What the task asks: Below is a listing. Set down exactly the lines from the one containing "It started out" through the one containing "prose: it is", both ends included, and leave out the rest.

Dataset records:

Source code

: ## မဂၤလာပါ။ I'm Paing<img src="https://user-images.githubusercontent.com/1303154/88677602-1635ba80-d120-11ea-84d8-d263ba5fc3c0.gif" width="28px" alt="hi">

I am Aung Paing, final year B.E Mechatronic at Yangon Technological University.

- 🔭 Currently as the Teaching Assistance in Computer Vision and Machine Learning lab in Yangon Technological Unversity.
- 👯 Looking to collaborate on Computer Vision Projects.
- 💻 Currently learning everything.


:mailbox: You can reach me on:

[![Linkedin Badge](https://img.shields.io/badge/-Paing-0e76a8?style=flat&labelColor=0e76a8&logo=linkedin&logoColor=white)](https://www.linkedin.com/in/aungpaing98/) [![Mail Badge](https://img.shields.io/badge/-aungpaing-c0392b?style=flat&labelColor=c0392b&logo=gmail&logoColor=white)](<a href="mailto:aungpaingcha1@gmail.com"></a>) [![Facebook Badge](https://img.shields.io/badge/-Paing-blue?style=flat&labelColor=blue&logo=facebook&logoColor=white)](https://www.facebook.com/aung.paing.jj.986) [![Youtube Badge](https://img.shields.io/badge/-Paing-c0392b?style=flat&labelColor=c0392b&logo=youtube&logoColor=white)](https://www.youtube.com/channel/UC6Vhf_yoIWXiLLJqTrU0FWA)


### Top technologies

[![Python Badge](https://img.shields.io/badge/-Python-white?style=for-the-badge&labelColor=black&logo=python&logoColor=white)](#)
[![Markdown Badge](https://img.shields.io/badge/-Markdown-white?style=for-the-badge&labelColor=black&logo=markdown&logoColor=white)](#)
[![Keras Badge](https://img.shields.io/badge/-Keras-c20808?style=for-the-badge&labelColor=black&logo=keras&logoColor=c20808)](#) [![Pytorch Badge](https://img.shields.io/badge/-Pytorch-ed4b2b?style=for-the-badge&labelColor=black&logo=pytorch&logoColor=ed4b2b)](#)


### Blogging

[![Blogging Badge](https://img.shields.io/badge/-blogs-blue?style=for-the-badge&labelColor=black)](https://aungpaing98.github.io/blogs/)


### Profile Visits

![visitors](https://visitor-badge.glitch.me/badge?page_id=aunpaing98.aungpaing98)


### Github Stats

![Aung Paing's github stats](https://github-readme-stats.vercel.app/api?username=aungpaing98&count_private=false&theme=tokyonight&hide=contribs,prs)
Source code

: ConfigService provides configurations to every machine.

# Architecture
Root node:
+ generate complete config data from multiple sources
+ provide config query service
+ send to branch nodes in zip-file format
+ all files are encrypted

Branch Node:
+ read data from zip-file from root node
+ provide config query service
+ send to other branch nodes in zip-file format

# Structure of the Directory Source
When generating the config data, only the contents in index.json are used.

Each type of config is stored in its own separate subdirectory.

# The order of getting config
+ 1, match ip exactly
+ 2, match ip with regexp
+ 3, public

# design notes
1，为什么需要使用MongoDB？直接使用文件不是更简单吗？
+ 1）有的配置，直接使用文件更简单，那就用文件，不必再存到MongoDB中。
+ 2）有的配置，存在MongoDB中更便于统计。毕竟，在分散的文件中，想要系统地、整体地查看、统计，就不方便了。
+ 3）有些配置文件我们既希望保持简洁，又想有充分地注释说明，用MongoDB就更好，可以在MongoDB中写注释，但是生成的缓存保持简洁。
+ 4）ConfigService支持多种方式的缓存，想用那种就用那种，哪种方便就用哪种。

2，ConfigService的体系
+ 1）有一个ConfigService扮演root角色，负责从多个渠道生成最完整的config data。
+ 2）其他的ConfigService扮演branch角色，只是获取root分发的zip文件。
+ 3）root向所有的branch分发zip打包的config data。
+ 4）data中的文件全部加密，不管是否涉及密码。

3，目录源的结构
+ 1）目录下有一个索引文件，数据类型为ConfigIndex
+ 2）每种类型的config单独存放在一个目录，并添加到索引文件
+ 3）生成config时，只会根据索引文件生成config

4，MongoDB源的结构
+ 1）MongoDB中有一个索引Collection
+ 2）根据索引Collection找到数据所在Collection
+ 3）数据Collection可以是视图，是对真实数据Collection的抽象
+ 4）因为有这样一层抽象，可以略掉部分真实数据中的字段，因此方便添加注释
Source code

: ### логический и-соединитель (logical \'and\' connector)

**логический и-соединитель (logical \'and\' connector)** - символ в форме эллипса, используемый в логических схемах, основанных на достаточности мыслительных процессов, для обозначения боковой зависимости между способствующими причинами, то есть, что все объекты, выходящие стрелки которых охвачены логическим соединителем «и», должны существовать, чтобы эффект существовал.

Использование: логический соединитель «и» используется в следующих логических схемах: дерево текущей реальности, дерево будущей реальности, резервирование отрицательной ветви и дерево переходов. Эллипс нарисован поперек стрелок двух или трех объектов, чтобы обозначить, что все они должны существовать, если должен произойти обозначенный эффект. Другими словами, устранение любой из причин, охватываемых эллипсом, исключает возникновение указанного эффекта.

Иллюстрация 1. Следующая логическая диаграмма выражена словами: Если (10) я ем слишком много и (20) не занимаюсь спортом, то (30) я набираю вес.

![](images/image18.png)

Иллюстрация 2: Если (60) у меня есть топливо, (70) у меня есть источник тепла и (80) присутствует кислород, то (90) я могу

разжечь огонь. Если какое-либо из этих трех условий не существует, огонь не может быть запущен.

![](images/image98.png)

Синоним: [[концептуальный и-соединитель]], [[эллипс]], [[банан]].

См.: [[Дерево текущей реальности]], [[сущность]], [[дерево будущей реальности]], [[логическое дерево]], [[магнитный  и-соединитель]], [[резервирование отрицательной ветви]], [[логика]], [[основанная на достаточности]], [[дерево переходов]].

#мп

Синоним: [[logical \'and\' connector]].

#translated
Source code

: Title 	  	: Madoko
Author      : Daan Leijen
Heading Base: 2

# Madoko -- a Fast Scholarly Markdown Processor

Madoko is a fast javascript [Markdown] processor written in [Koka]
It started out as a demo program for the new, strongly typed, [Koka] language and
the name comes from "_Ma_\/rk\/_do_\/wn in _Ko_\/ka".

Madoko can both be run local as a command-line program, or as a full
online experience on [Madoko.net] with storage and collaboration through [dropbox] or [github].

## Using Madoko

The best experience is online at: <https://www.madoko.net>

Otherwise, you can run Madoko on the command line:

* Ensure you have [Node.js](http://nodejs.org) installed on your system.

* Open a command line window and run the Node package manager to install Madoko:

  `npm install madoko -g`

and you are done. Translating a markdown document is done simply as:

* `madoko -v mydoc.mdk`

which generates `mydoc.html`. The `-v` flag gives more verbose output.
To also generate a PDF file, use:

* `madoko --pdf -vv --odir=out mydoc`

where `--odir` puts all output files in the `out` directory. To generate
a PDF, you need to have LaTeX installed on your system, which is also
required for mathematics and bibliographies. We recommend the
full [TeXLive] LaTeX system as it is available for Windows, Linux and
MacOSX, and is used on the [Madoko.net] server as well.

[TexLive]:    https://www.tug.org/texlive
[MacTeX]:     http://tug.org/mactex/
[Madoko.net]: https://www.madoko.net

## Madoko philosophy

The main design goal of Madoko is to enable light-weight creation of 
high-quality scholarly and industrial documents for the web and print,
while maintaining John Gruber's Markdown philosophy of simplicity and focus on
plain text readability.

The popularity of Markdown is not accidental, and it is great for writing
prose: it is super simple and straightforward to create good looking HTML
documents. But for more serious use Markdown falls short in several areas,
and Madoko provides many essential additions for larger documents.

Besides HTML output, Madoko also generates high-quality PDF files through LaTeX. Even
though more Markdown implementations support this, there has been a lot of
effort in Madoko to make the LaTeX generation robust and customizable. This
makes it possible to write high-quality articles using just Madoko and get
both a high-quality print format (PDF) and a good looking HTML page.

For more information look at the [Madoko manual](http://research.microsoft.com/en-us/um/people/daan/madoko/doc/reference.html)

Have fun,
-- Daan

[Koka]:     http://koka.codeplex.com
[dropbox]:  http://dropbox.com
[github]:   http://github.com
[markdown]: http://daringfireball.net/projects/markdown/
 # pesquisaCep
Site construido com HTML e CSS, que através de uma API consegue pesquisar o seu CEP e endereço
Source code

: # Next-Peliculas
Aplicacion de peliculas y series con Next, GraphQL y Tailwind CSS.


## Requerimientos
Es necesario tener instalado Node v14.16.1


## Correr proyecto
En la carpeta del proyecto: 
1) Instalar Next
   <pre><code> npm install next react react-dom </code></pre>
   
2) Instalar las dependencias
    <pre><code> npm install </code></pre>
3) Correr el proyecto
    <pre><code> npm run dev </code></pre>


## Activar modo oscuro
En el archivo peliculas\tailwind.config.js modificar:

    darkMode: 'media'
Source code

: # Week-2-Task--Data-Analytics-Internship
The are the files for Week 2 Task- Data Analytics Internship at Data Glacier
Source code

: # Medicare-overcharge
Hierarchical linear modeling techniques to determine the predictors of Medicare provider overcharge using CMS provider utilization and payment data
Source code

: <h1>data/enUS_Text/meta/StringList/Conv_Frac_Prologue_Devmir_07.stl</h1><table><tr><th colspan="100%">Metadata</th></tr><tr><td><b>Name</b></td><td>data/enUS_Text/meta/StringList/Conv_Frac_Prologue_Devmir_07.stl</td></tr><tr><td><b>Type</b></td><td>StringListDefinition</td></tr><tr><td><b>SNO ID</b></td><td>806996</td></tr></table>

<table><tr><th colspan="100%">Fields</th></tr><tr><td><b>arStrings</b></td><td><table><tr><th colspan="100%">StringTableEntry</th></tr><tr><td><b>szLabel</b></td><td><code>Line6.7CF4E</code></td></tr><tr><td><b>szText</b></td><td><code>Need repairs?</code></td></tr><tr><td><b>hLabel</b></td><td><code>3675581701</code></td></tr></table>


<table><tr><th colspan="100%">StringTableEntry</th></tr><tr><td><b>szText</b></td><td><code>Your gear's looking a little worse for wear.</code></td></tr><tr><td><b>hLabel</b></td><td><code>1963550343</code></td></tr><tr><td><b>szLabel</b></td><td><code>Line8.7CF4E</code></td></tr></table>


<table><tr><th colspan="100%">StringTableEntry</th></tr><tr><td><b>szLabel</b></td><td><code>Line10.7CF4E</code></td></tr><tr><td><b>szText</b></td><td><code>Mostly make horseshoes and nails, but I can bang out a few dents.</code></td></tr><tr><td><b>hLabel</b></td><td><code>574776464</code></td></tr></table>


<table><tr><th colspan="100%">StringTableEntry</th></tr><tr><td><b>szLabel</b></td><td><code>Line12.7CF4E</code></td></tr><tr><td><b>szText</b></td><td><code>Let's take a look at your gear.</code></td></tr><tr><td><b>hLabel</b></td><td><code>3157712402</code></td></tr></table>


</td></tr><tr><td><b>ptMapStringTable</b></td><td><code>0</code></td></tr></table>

Written response:
It started out as a demo program for the new, strongly typed, [Koka] language and
the name comes from "_Ma_\/rk\/_do_\/wn in _Ko_\/ka".

Madoko can both be run local as a command-line program, or as a full
online experience on [Madoko.net] with storage and collaboration through [dropbox] or [github].

## Using Madoko

The best experience is online at: <https://www.madoko.net>

Otherwise, you can run Madoko on the command line:

* Ensure you have [Node.js](http://nodejs.org) installed on your system.

* Open a command line window and run the Node package manager to install Madoko:

  `npm install madoko -g`

and you are done. Translating a markdown document is done simply as:

* `madoko -v mydoc.mdk`

which generates `mydoc.html`. The `-v` flag gives more verbose output.
To also generate a PDF file, use:

* `madoko --pdf -vv --odir=out mydoc`

where `--odir` puts all output files in the `out` directory. To generate
a PDF, you need to have LaTeX installed on your system, which is also
required for mathematics and bibliographies. We recommend the
full [TeXLive] LaTeX system as it is available for Windows, Linux and
MacOSX, and is used on the [Madoko.net] server as well.

[TexLive]:    https://www.tug.org/texlive
[MacTeX]:     http://tug.org/mactex/
[Madoko.net]: https://www.madoko.net

## Madoko philosophy

The main design goal of Madoko is to enable light-weight creation of 
high-quality scholarly and industrial documents for the web and print,
while maintaining John Gruber's Markdown philosophy of simplicity and focus on
plain text readability.

The popularity of Markdown is not accidental, and it is great for writing
prose: it is super simple and straightforward to create good looking HTML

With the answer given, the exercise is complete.